Aim of the task
Only lines holding "again" are needed; copy each of them from the data below.

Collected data
********

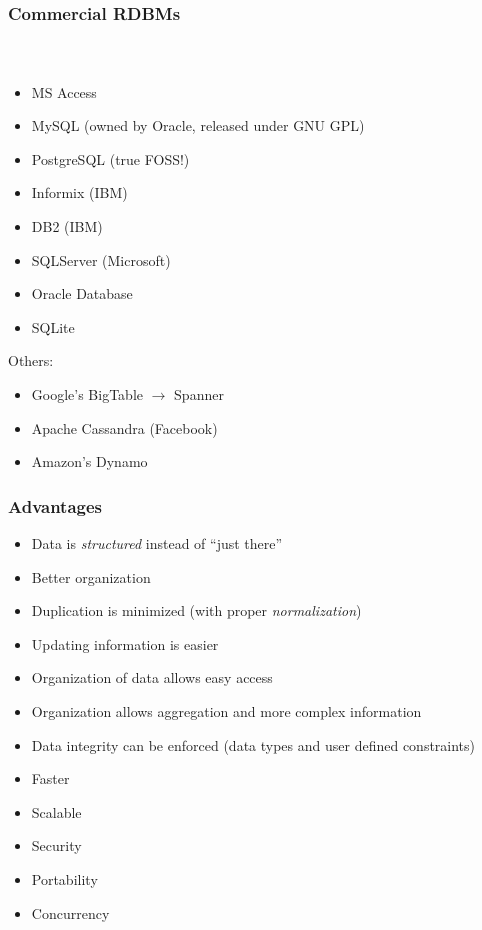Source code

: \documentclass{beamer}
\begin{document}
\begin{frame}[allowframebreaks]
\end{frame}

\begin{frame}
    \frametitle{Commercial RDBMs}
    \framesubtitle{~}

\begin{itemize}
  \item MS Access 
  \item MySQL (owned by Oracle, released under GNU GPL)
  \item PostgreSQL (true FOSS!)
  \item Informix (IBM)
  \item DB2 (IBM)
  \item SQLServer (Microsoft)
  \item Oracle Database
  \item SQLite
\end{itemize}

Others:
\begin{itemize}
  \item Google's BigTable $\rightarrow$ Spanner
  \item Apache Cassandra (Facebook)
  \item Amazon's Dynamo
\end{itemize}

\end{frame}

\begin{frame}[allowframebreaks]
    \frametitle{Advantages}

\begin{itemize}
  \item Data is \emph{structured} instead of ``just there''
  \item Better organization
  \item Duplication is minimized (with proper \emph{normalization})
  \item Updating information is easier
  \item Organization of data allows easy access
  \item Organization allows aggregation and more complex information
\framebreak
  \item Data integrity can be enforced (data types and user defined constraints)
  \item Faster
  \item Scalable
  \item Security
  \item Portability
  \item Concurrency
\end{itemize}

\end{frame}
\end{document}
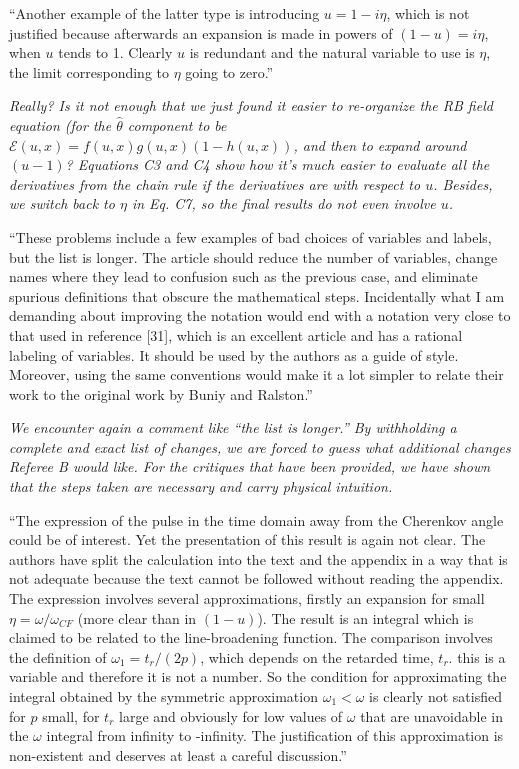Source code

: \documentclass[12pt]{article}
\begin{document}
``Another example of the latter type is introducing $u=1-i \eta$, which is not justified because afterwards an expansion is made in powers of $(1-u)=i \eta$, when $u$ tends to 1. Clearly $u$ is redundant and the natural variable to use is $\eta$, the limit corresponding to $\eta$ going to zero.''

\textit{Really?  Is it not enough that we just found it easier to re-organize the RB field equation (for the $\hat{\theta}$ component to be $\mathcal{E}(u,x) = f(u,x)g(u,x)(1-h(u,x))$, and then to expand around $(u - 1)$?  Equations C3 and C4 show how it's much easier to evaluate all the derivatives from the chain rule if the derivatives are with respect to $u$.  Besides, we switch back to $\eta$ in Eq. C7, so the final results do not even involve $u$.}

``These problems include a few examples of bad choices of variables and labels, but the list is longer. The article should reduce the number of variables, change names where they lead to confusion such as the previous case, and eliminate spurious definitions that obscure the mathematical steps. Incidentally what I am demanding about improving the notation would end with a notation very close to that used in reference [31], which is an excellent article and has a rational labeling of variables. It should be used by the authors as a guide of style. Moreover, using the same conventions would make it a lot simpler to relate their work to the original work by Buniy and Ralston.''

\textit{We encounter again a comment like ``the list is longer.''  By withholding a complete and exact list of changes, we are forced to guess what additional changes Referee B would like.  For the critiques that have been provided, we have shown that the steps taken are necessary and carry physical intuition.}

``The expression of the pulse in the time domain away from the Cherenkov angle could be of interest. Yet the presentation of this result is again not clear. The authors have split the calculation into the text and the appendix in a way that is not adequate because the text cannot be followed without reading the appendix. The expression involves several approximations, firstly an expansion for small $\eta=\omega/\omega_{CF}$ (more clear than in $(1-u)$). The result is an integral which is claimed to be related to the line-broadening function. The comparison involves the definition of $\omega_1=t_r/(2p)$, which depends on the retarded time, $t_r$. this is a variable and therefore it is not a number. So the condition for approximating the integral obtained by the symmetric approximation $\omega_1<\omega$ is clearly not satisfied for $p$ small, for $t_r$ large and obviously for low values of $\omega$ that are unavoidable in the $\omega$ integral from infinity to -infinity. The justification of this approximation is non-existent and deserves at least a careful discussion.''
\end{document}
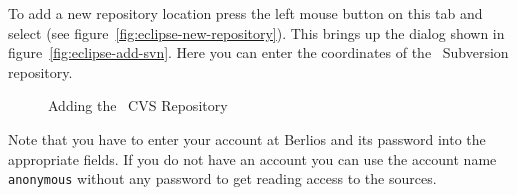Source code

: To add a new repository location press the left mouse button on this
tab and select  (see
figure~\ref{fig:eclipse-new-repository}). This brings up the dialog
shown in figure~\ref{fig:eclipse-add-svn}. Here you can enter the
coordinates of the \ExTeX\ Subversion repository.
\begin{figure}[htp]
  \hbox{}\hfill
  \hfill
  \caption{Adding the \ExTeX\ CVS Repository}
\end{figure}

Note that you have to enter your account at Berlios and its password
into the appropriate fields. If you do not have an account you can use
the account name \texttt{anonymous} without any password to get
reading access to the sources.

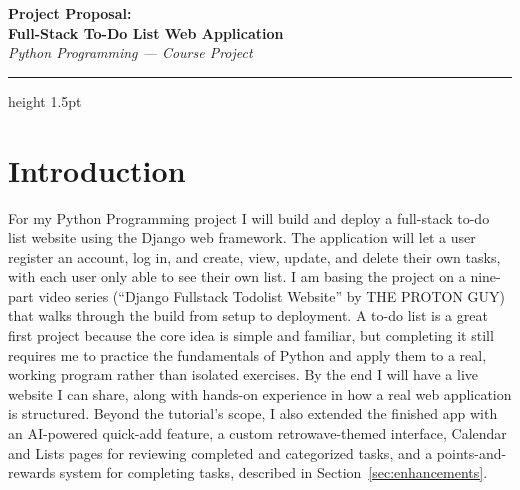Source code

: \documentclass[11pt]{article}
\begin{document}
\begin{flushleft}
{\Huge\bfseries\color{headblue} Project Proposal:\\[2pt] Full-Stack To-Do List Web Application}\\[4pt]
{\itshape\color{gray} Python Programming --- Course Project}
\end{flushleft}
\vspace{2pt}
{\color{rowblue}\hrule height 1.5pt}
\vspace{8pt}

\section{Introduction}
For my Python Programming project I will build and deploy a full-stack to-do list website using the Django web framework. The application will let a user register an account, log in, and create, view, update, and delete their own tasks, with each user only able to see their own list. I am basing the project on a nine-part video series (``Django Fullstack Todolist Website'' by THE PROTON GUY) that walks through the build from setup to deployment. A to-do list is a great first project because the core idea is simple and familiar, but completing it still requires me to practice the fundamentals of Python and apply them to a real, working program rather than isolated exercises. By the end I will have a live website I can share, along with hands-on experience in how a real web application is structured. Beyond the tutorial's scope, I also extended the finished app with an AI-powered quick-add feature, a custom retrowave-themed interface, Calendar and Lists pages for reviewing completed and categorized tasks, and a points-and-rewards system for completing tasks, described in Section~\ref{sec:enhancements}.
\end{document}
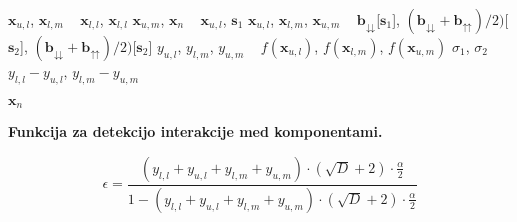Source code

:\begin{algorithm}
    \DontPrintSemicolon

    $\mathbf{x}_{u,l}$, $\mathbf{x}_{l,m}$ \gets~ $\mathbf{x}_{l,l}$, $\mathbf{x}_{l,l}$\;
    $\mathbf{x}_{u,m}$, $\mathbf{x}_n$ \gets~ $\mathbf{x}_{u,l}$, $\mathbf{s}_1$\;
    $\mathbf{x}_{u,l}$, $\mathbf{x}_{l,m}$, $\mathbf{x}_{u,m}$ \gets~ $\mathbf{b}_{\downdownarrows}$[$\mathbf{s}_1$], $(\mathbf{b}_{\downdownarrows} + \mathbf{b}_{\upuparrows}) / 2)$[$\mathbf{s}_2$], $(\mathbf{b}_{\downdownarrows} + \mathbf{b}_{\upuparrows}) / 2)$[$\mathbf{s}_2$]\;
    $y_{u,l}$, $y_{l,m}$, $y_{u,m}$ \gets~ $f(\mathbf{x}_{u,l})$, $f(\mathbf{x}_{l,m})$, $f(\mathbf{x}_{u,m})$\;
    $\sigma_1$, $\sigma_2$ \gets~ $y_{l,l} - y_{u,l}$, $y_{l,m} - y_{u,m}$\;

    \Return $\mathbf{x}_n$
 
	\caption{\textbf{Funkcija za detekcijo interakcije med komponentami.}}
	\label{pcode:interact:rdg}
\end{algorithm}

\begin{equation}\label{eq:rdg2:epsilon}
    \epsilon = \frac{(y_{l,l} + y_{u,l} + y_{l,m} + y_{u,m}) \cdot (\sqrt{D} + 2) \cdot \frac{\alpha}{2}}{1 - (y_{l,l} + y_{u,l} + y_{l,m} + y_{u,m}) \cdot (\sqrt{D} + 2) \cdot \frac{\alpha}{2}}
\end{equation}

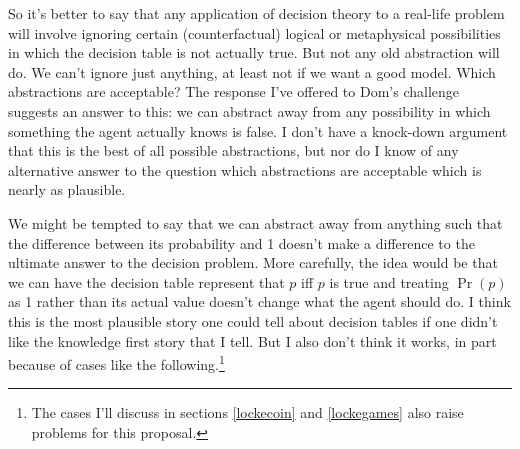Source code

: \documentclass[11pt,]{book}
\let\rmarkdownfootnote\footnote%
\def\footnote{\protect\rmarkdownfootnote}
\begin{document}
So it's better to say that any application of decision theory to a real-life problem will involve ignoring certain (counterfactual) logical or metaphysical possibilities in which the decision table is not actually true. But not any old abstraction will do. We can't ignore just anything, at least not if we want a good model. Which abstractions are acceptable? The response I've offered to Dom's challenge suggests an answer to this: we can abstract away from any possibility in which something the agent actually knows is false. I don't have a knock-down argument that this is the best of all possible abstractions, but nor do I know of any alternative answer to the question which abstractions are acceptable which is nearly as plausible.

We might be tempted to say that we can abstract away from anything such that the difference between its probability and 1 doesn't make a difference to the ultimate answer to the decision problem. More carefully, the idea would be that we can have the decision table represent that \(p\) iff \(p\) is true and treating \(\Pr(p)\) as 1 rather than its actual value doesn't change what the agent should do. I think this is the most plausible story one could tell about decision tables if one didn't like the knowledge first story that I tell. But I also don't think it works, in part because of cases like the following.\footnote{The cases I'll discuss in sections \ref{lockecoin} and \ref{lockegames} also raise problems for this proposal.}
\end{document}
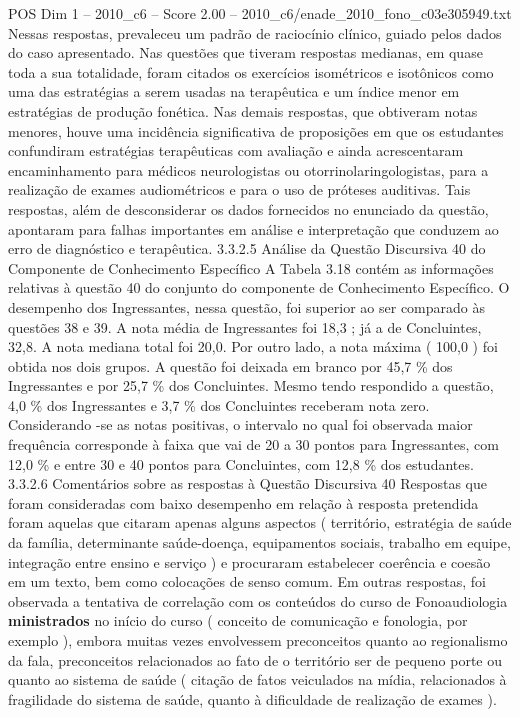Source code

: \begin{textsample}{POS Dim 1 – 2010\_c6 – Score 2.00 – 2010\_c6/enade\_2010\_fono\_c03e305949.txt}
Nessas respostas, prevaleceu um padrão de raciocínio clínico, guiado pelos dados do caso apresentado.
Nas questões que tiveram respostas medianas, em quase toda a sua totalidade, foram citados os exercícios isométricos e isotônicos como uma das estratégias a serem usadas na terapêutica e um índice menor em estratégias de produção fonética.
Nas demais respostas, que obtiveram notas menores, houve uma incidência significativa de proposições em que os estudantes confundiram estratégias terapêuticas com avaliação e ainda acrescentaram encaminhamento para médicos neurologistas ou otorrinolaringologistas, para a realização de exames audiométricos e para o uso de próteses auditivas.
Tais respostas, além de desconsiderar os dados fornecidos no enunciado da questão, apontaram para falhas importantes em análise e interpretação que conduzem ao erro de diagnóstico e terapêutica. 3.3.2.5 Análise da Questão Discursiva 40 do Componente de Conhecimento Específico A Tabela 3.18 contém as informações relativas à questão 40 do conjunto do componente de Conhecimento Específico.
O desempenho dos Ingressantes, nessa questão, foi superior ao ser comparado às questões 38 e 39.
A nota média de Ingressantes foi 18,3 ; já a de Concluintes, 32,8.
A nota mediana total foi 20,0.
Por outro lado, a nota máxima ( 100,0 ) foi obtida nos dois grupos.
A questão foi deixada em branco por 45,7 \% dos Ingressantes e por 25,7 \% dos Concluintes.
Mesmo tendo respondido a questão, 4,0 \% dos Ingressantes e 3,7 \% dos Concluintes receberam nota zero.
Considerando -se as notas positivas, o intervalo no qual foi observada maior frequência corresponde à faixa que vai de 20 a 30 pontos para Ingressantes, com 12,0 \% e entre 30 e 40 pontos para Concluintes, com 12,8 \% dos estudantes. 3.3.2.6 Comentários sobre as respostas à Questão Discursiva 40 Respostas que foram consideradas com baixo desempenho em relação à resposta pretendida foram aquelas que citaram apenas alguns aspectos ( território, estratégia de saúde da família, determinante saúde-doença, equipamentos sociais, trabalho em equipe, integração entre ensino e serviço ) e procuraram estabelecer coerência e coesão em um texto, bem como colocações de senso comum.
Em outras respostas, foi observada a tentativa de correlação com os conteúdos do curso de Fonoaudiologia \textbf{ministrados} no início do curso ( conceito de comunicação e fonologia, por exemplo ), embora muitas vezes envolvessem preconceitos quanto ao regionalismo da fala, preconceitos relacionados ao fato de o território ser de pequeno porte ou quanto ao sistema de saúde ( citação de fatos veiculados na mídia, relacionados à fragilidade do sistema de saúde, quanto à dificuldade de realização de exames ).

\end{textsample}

********

Problem solution
\textit{We encounter again a comment like ``the list is longer.''  By withholding a complete and exact list of changes, we are forced to guess what additional changes Referee B would like.  For the critiques that have been provided, we have shown that the steps taken are necessary and carry physical intuition.}
``The expression of the pulse in the time domain away from the Cherenkov angle could be of interest. Yet the presentation of this result is again not clear. The authors have split the calculation into the text and the appendix in a way that is not adequate because the text cannot be followed without reading the appendix. The expression involves several approximations, firstly an expansion for small $\eta=\omega/\omega_{CF}$ (more clear than in $(1-u)$). The result is an integral which is claimed to be related to the line-broadening function. The comparison involves the definition of $\omega_1=t_r/(2p)$, which depends on the retarded time, $t_r$. this is a variable and therefore it is not a number. So the condition for approximating the integral obtained by the symmetric approximation $\omega_1<\omega$ is clearly not satisfied for $p$ small, for $t_r$ large and obviously for low values of $\omega$ that are unavoidable in the $\omega$ integral from infinity to -infinity. The justification of this approximation is non-existent and deserves at least a careful discussion.''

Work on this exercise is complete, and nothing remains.